Collected data
—————

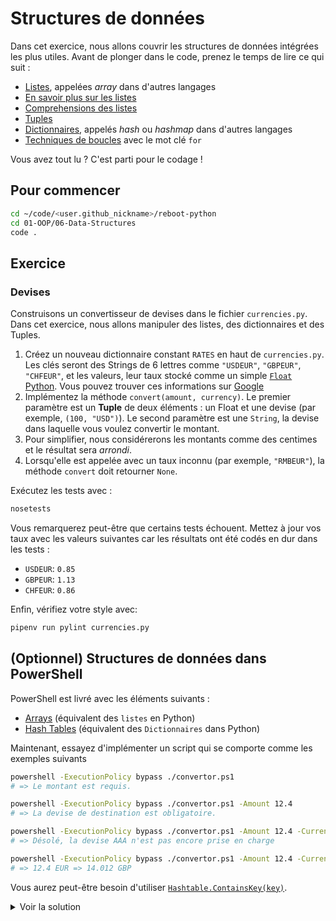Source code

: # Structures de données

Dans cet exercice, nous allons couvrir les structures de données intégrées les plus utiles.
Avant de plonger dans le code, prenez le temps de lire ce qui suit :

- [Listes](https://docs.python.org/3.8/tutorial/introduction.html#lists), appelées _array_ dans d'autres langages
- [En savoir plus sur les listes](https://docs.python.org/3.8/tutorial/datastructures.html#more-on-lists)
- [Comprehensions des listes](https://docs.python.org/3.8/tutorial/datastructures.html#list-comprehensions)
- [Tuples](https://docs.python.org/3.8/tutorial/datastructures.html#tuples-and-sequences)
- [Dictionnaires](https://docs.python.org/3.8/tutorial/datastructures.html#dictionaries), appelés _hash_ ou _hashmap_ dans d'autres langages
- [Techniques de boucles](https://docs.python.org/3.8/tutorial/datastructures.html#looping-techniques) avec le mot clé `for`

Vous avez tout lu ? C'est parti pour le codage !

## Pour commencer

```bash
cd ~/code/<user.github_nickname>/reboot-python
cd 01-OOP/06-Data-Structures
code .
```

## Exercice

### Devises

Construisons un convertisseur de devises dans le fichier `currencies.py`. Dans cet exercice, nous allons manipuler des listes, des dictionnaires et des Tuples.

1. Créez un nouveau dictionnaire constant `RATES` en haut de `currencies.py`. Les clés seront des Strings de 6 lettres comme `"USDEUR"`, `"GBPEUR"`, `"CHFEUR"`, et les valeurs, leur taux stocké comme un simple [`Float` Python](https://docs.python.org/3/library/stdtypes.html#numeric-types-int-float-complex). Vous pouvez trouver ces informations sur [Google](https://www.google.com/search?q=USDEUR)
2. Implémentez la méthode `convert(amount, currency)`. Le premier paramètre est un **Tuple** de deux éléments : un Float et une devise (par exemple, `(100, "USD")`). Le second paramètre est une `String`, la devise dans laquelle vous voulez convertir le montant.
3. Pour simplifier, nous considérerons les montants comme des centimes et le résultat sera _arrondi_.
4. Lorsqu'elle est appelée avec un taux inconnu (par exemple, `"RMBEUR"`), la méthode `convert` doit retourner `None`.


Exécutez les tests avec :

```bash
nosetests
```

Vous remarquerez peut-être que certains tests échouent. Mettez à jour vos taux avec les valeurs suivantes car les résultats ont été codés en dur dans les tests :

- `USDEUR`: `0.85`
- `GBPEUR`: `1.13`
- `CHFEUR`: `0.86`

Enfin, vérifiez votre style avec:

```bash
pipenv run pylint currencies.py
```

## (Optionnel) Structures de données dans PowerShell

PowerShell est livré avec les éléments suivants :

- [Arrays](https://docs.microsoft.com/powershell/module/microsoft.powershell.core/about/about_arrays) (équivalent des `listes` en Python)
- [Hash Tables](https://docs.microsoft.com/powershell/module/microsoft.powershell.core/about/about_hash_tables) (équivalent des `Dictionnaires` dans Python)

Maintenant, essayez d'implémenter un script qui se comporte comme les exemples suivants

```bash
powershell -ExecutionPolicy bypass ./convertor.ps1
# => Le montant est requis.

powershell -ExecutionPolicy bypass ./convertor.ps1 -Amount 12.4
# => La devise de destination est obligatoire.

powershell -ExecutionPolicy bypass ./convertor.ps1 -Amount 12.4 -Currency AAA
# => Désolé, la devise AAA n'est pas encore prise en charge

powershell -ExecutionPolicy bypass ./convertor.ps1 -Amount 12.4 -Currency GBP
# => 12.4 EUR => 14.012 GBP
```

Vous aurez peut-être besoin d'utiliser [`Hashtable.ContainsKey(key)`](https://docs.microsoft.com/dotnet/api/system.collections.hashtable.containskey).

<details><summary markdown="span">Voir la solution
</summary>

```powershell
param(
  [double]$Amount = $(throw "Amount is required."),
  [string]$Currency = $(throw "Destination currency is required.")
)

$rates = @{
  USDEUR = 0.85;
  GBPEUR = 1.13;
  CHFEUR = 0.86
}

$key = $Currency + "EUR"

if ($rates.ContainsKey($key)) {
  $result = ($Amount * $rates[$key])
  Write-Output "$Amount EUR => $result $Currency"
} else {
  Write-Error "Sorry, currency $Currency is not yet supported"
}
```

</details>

—————

The copy you produce must repeat all the entries exactly and contain no pictures.

Source code

: # Structures de données

Dans cet exercice, nous allons couvrir les structures de données intégrées les plus utiles.
Avant de plonger dans le code, prenez le temps de lire ce qui suit :

- [Listes](https://docs.python.org/3.8/tutorial/introduction.html#lists), appelées _array_ dans d'autres langages
- [En savoir plus sur les listes](https://docs.python.org/3.8/tutorial/datastructures.html#more-on-lists)
- [Comprehensions des listes](https://docs.python.org/3.8/tutorial/datastructures.html#list-comprehensions)
- [Tuples](https://docs.python.org/3.8/tutorial/datastructures.html#tuples-and-sequences)
- [Dictionnaires](https://docs.python.org/3.8/tutorial/datastructures.html#dictionaries), appelés _hash_ ou _hashmap_ dans d'autres langages
- [Techniques de boucles](https://docs.python.org/3.8/tutorial/datastructures.html#looping-techniques) avec le mot clé `for`

Vous avez tout lu ? C'est parti pour le codage !

## Pour commencer

```bash
cd ~/code/<user.github_nickname>/reboot-python
cd 01-OOP/06-Data-Structures
code .
```

## Exercice

### Devises

Construisons un convertisseur de devises dans le fichier `currencies.py`. Dans cet exercice, nous allons manipuler des listes, des dictionnaires et des Tuples.

1. Créez un nouveau dictionnaire constant `RATES` en haut de `currencies.py`. Les clés seront des Strings de 6 lettres comme `"USDEUR"`, `"GBPEUR"`, `"CHFEUR"`, et les valeurs, leur taux stocké comme un simple [`Float` Python](https://docs.python.org/3/library/stdtypes.html#numeric-types-int-float-complex). Vous pouvez trouver ces informations sur [Google](https://www.google.com/search?q=USDEUR)
2. Implémentez la méthode `convert(amount, currency)`. Le premier paramètre est un **Tuple** de deux éléments : un Float et une devise (par exemple, `(100, "USD")`). Le second paramètre est une `String`, la devise dans laquelle vous voulez convertir le montant.
3. Pour simplifier, nous considérerons les montants comme des centimes et le résultat sera _arrondi_.
4. Lorsqu'elle est appelée avec un taux inconnu (par exemple, `"RMBEUR"`), la méthode `convert` doit retourner `None`.


Exécutez les tests avec :

```bash
nosetests
```

Vous remarquerez peut-être que certains tests échouent. Mettez à jour vos taux avec les valeurs suivantes car les résultats ont été codés en dur dans les tests :

- `USDEUR`: `0.85`
- `GBPEUR`: `1.13`
- `CHFEUR`: `0.86`

Enfin, vérifiez votre style avec:

```bash
pipenv run pylint currencies.py
```

## (Optionnel) Structures de données dans PowerShell

PowerShell est livré avec les éléments suivants :

- [Arrays](https://docs.microsoft.com/powershell/module/microsoft.powershell.core/about/about_arrays) (équivalent des `listes` en Python)
- [Hash Tables](https://docs.microsoft.com/powershell/module/microsoft.powershell.core/about/about_hash_tables) (équivalent des `Dictionnaires` dans Python)

Maintenant, essayez d'implémenter un script qui se comporte comme les exemples suivants

```bash
powershell -ExecutionPolicy bypass ./convertor.ps1
# => Le montant est requis.

powershell -ExecutionPolicy bypass ./convertor.ps1 -Amount 12.4
# => La devise de destination est obligatoire.

powershell -ExecutionPolicy bypass ./convertor.ps1 -Amount 12.4 -Currency AAA
# => Désolé, la devise AAA n'est pas encore prise en charge

powershell -ExecutionPolicy bypass ./convertor.ps1 -Amount 12.4 -Currency GBP
# => 12.4 EUR => 14.012 GBP
```

Vous aurez peut-être besoin d'utiliser [`Hashtable.ContainsKey(key)`](https://docs.microsoft.com/dotnet/api/system.collections.hashtable.containskey).

<details><summary markdown="span">Voir la solution
</summary>

```powershell
param(
  [double]$Amount = $(throw "Amount is required."),
  [string]$Currency = $(throw "Destination currency is required.")
)

$rates = @{
  USDEUR = 0.85;
  GBPEUR = 1.13;
  CHFEUR = 0.86
}

$key = $Currency + "EUR"

if ($rates.ContainsKey($key)) {
  $result = ($Amount * $rates[$key])
  Write-Output "$Amount EUR => $result $Currency"
} else {
  Write-Error "Sorry, currency $Currency is not yet supported"
}
```

</details>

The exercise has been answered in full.